## Task requirements
Retype the listing exactly; omit pictures.

## Records for the exercise
%%
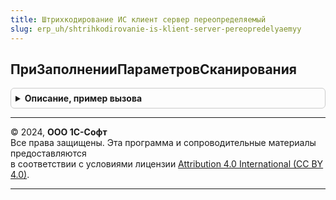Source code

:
 ```yaml
---
title: Штрихкодирование ИС клиент сервер переопределяемый
slug: erp_uh/shtrihkodirovanie-is-klient-server-pereopredelyaemyy
---
```



## ПриЗаполненииПараметровСканирования
<details style="margin: 1em 0; padding: 0.5em; border: 1px solid #ccc; border-radius: 6px;">

<summary style="font-weight: bold; cursor: pointer;">Описание, пример вызова</summary>

```bsl

// В процедуре нужно реализовать возможность работы с видами продукции, с которыми предполагается работа объектов.
// (См. ШтрихкодированиеИСКлиентСервер.ВключитьПоддержкуВидовПродукцииИС).
Процедура ПриЗаполненииПараметровСканирования(ПараметрыСканирования, Контекст, ВидПродукции) Экспорт
```

Пример вызова
```bsl
ШтрихкодированиеИСКлиентСерверПереопределяемый.ПриЗаполненииПараметровСканирования(ПараметрыСканирования, Контекст, ВидПродукции) 
```
</details>

---

© 2024, **ООО 1С-Софт**  
Все права защищены. Эта программа и сопроводительные материалы предоставляются  
в соответствии с условиями лицензии [Attribution 4.0 International (CC BY 4.0)](https://creativecommons.org/licenses/by/4.0/legalcode).

---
%%
## Response area
Source code

:
 ```yaml
---
title: Штрихкодирование ИС клиент сервер переопределяемый
slug: erp_uh/shtrihkodirovanie-is-klient-server-pereopredelyaemyy
---
```



## ПриЗаполненииПараметровСканирования
<details style="margin: 1em 0; padding: 0.5em; border: 1px solid #ccc; border-radius: 6px;">

<summary style="font-weight: bold; cursor: pointer;">Описание, пример вызова</summary>

```bsl

// В процедуре нужно реализовать возможность работы с видами продукции, с которыми предполагается работа объектов.
// (См. ШтрихкодированиеИСКлиентСервер.ВключитьПоддержкуВидовПродукцииИС).
Процедура ПриЗаполненииПараметровСканирования(ПараметрыСканирования, Контекст, ВидПродукции) Экспорт
```

Пример вызова
```bsl
ШтрихкодированиеИСКлиентСерверПереопределяемый.ПриЗаполненииПараметровСканирования(ПараметрыСканирования, Контекст, ВидПродукции) 
```
</details>

---

© 2024, **ООО 1С-Софт**  
Все права защищены. Эта программа и сопроводительные материалы предоставляются  
в соответствии с условиями лицензии [Attribution 4.0 International (CC BY 4.0)](https://creativecommons.org/licenses/by/4.0/legalcode).

---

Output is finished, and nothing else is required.